Required work
As soon as the line containing "Windows下有一种叫法叫" appears in the material below, start returning lines exactly, and end with the line containing "关于tmpfs和ramdisk".

Dataset extract
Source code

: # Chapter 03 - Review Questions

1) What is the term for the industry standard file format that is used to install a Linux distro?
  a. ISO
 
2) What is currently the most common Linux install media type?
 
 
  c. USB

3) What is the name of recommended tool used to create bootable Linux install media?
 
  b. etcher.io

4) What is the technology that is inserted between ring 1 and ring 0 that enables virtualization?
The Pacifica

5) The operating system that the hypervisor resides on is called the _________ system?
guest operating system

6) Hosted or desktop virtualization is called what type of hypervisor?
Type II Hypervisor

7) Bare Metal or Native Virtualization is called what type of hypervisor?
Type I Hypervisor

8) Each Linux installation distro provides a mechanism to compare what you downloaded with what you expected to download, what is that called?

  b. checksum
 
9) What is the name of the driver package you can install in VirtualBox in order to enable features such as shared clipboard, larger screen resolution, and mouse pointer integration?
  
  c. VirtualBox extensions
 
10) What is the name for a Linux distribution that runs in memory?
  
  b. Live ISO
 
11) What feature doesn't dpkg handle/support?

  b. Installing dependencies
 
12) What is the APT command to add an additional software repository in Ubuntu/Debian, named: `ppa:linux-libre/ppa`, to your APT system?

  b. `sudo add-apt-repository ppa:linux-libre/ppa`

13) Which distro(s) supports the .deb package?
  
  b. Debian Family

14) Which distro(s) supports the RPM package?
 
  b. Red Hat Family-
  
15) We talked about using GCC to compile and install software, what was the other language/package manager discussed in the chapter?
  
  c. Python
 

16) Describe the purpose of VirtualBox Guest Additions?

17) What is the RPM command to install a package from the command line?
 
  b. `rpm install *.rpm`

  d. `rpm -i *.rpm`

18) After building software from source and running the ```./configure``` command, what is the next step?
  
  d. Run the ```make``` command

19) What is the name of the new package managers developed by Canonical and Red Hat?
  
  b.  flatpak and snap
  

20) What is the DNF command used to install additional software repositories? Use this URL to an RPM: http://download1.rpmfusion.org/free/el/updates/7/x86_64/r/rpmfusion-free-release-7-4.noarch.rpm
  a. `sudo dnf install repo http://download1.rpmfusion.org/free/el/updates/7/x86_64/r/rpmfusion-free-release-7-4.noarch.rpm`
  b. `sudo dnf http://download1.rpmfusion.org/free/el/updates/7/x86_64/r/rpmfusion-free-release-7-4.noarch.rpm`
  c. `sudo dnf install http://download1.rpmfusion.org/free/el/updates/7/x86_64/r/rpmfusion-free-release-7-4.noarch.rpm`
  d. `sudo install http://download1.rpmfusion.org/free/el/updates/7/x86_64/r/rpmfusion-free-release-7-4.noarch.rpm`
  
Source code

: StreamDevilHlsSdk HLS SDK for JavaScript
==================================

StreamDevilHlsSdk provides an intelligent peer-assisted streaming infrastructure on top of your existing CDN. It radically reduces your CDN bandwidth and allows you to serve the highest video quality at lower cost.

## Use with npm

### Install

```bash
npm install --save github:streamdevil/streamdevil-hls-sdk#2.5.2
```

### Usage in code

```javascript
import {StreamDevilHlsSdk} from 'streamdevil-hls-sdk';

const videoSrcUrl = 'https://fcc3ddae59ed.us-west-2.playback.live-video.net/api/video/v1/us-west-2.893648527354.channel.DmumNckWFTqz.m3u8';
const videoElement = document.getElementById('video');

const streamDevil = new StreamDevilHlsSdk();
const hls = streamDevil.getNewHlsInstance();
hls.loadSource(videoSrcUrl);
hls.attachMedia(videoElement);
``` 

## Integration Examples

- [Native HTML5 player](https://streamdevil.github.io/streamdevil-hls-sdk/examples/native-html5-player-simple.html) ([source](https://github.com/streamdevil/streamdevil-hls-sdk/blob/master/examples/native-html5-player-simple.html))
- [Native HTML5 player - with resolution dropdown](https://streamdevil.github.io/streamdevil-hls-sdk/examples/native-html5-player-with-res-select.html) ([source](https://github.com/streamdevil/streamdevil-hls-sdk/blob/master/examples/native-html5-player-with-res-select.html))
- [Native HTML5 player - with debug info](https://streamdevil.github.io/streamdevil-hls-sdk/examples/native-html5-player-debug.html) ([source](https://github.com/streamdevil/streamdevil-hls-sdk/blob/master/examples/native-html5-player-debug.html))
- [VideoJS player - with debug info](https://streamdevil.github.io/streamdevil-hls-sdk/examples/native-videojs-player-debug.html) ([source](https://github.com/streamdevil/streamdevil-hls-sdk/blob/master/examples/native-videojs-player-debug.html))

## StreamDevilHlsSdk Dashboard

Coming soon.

* * *

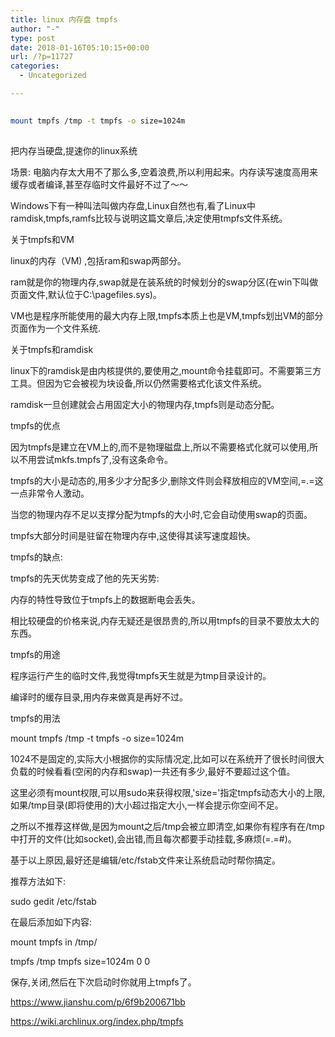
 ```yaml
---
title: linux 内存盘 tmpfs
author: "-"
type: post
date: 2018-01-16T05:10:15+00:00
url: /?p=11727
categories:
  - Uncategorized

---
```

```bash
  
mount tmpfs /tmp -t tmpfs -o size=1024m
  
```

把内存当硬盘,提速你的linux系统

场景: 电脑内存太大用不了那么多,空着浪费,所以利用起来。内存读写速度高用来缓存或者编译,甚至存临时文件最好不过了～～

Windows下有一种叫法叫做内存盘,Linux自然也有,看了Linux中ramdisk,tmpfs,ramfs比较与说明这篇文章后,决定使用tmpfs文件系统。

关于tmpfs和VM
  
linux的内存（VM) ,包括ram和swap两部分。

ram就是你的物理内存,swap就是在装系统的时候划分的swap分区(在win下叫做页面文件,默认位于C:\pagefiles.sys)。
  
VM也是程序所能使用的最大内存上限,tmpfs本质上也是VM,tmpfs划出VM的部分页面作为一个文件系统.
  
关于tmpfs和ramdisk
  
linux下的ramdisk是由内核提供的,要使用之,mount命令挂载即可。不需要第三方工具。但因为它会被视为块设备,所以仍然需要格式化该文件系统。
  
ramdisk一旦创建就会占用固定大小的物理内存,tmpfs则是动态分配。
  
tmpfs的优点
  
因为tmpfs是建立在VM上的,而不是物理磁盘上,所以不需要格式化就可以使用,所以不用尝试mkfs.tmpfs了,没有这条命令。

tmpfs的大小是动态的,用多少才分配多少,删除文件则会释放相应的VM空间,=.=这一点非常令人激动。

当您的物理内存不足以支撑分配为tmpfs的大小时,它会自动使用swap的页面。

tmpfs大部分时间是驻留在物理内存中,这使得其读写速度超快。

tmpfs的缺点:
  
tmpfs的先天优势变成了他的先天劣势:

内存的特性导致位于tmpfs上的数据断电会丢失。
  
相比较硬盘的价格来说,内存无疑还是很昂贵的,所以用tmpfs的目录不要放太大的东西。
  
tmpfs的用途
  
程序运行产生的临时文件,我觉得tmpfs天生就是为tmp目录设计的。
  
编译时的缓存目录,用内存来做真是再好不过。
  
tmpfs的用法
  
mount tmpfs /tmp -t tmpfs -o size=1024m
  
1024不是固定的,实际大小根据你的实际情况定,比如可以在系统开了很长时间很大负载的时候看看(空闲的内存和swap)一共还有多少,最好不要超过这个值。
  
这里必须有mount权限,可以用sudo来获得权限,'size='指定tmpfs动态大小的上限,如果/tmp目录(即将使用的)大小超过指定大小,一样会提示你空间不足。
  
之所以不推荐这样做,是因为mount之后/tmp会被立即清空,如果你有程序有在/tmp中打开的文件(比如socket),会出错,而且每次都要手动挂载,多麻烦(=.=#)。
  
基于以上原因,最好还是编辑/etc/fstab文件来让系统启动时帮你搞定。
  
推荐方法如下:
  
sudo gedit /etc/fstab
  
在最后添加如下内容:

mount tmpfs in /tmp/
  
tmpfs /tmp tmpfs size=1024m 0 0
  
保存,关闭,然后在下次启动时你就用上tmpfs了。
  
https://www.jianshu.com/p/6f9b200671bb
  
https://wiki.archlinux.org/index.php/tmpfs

==

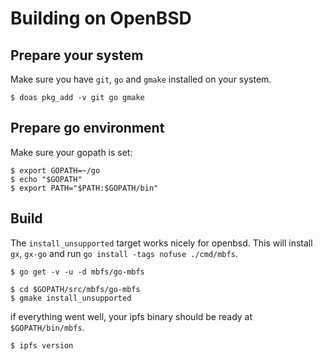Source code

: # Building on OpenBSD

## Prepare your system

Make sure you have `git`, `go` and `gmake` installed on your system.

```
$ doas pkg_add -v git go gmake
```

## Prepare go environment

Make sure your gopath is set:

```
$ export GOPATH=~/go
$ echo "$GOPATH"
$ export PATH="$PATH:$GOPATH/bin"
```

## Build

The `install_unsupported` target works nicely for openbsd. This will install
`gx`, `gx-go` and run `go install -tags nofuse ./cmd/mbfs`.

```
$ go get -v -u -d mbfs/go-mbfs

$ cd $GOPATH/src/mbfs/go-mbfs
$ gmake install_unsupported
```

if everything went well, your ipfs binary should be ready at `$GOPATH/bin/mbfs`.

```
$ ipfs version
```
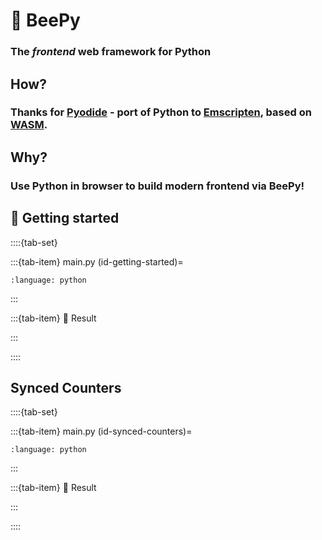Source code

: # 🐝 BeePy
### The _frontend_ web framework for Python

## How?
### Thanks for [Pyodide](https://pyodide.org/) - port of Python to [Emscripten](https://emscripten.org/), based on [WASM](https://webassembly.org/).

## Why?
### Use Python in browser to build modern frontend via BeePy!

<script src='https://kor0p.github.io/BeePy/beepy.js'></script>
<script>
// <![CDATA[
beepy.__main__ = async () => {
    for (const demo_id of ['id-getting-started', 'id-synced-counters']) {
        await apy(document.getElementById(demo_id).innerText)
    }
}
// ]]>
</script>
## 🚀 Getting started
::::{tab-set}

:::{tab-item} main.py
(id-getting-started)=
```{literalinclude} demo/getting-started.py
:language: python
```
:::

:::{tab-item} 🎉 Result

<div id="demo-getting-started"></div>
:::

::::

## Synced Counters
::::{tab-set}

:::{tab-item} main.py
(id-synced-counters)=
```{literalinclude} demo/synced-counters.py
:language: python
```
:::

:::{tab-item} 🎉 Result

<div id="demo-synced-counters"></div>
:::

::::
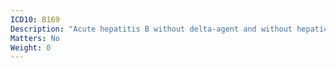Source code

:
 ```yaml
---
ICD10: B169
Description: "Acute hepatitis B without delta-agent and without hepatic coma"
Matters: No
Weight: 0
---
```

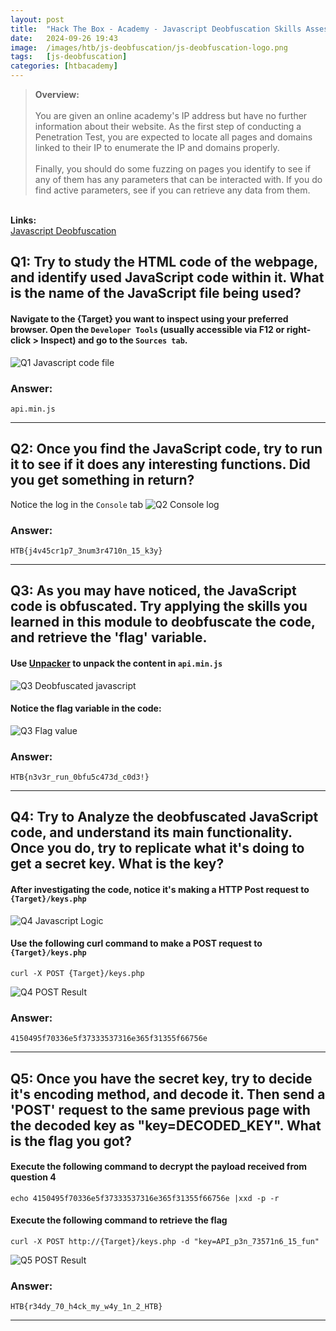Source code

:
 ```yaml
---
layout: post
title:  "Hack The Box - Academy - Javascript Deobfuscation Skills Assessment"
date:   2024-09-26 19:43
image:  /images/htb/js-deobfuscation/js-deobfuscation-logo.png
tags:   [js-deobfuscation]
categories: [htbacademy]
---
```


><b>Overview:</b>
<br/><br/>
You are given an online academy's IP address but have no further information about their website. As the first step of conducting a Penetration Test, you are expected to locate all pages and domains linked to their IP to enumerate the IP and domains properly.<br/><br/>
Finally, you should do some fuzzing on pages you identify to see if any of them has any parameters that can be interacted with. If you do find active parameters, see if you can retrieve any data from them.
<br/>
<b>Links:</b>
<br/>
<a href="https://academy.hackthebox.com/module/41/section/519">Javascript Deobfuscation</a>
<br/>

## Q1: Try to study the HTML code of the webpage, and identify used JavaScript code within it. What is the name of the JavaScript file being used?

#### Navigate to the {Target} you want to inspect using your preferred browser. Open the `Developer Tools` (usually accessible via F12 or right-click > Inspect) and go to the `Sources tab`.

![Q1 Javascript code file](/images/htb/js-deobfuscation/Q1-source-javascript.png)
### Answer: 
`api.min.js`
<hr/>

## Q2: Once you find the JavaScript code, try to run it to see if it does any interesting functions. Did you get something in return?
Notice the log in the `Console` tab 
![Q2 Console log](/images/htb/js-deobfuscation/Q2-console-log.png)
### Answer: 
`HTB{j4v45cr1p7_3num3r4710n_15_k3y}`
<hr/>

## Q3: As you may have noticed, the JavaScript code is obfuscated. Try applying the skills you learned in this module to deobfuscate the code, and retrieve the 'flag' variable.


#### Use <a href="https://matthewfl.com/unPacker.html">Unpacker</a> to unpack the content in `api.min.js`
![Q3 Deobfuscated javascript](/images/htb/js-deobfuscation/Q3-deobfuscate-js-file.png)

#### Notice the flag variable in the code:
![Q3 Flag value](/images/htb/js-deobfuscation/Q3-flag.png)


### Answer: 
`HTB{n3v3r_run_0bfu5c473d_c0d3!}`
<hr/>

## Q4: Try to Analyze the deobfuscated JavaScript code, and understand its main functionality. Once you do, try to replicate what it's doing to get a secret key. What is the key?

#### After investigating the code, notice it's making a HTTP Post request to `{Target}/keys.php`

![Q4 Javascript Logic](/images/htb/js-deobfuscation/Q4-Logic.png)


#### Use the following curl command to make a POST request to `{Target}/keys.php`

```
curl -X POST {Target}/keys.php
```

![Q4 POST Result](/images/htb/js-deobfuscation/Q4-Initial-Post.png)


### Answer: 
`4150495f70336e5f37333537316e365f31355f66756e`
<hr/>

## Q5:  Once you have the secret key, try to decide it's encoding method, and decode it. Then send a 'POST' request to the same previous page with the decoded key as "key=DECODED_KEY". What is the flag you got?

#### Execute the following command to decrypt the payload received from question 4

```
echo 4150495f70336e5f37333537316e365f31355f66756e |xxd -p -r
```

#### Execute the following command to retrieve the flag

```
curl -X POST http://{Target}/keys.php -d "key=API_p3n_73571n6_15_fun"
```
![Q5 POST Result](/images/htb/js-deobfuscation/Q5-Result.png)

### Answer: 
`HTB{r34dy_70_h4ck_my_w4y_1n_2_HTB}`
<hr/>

Your response
Windows下有一种叫法叫做内存盘,Linux自然也有,看了Linux中ramdisk,tmpfs,ramfs比较与说明这篇文章后,决定使用tmpfs文件系统。

关于tmpfs和VM
  
linux的内存（VM) ,包括ram和swap两部分。

ram就是你的物理内存,swap就是在装系统的时候划分的swap分区(在win下叫做页面文件,默认位于C:\pagefiles.sys)。
  
VM也是程序所能使用的最大内存上限,tmpfs本质上也是VM,tmpfs划出VM的部分页面作为一个文件系统.
  
关于tmpfs和ramdisk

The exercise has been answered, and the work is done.